In her mid-nineties, Lady M proclaimed that she had decided to stop driving. “I’m not going to be one of those old people who drive long after they shouldn’t. I’ll have my groceries delivered,” she said confidently. I was glad as I worried about her being out and about during the pandemic.
“Are you still drinking a martini at the end of every day along with a piece of chocolate?” I asked with a laugh. “Heavens, no. I’d fall over at my age. I’ve switched to a glass of red wine.” She spoke of her single woman’s safety agreement with her neighbors. “They know what time I open the curtains each morning. They have a key to my place if they don’t see the curtain open at the usual time.” I wondered if I should have a similar safety plan, but I did not have neighbors who cared about me.
Absorbed in the heaviness of my own life transitions, time slipped by like the illusion of an endless river. I couldn’t fake a happy glow in conversations, so I chose to avoid them altogether. Now in her late nineties and no longer able to hear well, my calls with Lady M were few. A fall landed her in an assisted living facility. I only found out because I had sent birthday flowers to her old address, and one of her friends called me; one of two friends who knew her secret. “Can we visit?” I asked.
Lady M was now greeting us with hugs. She never asked me much about my life, but these days she repeatedly asked, “Do you have a male friend?” My response was simply “That hasn’t worked out well for me.” While I could have taken the opportunity to have a real conversation, I had grown accustomed to what we had. And I had become all too familiar with being a wallflower in life, adapting to people and situations rather than leading them.
Each time I would visit, eventually with a boyfriend, she would go through the same box of pictures and letters. “I’ve kept all these letters from my husband during the war. When I die, I don’t know what will happen to them.” Lady M now spoke with an emptiness hovering around her. “I don’t know why I’m still here. I think that I am not a good person. My husband was a good person and he died young.”

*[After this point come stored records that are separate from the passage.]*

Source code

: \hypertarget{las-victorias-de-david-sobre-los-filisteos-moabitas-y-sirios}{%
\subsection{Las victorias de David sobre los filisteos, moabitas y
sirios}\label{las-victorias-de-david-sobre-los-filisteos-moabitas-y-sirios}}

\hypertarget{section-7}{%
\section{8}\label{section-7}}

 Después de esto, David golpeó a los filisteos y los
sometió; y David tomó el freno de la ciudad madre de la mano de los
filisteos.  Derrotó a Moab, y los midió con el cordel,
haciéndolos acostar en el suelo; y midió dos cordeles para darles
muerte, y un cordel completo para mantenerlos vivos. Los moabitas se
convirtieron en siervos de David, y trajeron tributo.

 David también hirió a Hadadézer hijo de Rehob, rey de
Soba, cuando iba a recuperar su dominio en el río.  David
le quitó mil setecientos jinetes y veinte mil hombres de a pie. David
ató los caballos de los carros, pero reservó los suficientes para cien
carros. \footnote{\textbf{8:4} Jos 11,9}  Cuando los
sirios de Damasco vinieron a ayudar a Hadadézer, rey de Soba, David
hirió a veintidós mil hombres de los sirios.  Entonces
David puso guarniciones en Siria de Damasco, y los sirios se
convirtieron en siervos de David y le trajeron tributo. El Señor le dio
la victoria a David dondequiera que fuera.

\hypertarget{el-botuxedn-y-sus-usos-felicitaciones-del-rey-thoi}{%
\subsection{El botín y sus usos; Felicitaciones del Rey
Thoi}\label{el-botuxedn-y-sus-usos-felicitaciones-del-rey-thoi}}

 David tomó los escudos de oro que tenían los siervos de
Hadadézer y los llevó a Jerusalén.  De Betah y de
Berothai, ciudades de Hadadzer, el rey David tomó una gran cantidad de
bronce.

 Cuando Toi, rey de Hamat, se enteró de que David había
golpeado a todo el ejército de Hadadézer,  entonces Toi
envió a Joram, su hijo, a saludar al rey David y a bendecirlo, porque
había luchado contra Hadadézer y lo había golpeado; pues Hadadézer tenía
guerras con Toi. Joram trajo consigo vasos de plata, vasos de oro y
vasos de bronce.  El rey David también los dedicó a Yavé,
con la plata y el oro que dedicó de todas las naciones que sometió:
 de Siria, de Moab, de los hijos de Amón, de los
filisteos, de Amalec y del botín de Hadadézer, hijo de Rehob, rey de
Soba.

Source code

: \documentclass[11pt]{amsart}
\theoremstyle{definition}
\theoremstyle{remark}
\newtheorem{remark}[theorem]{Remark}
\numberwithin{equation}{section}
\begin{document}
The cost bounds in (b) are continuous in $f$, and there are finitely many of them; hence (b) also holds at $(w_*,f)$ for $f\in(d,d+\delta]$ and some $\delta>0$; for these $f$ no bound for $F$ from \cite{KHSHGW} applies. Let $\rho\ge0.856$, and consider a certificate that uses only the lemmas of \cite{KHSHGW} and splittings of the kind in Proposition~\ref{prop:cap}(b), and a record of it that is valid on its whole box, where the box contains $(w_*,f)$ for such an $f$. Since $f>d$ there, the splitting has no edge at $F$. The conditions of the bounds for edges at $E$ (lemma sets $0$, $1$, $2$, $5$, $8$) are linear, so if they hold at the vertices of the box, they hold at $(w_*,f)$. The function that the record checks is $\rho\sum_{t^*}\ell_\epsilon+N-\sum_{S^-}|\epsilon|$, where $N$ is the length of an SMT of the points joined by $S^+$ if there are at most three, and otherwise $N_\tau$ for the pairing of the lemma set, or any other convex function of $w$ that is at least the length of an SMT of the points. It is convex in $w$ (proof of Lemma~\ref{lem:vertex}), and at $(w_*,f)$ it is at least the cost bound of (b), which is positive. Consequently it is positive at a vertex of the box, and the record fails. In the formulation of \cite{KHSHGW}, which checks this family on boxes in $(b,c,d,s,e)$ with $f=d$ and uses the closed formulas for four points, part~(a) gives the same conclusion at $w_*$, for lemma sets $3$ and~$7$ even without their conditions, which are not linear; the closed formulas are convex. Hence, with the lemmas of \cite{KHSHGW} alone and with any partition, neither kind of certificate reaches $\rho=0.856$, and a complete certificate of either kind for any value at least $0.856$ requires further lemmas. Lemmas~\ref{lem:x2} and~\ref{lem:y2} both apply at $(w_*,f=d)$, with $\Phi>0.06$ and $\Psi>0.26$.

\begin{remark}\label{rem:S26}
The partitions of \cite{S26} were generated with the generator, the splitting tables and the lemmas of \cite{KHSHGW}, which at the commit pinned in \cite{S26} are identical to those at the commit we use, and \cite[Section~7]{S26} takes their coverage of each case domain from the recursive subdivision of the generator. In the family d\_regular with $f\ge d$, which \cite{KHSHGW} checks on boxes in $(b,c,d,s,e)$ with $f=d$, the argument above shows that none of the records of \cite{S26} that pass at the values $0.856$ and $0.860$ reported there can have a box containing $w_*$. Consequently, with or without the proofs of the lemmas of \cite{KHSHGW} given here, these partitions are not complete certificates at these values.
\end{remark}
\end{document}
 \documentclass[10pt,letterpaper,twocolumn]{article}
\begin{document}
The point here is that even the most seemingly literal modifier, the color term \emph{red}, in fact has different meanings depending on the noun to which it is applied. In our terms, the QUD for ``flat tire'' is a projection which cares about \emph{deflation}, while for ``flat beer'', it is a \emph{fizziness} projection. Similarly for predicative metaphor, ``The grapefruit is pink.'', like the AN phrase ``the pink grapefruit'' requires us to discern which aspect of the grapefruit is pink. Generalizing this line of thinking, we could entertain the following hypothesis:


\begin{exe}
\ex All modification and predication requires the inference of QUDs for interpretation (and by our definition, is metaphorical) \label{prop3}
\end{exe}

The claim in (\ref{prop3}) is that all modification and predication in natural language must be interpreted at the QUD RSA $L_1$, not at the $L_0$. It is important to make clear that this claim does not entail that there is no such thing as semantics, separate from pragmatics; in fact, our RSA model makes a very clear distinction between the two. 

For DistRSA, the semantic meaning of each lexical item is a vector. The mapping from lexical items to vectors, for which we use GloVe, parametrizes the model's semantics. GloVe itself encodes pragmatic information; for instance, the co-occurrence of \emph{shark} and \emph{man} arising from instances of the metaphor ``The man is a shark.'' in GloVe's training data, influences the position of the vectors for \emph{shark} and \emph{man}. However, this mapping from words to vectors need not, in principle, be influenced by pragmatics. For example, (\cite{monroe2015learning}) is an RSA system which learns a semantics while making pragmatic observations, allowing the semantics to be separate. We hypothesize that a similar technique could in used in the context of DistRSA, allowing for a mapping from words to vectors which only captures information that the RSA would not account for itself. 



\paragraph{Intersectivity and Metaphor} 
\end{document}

Lady M quickly switched the conversation to her curiosity about my boyfriend and his life, or she would show us the small number of her most important beautiful things that she was able to stuff into the now small room of her existence. “These wood carving pieces are my favorite,” she pointed to her collection.
“Which is your favorite?” I asked. Lady M pointed to a large wood carving of Jesus, with his arms outstretched, and many wild animals held under his wings. “It even lights up!” she beamed.
Lady M lived to be 100 years old. She died in late September of 2025. One of her two friends who knew the secret of us called to tell me that Lady M had passed away. “She didn’t want a service, but some of us will get together to spread her ashes, if you are interested.”
How do you celebrate the life of a strong woman who let you get close, but not too close, to what was locked away inside of her? You play Desperado on repeat, you contemplate the complexities of life and how some of them leave us closed off to others, sometimes permanently. And you honor the gifts that you were given, as you also hold space for the sorrow in knowing that you wished for more.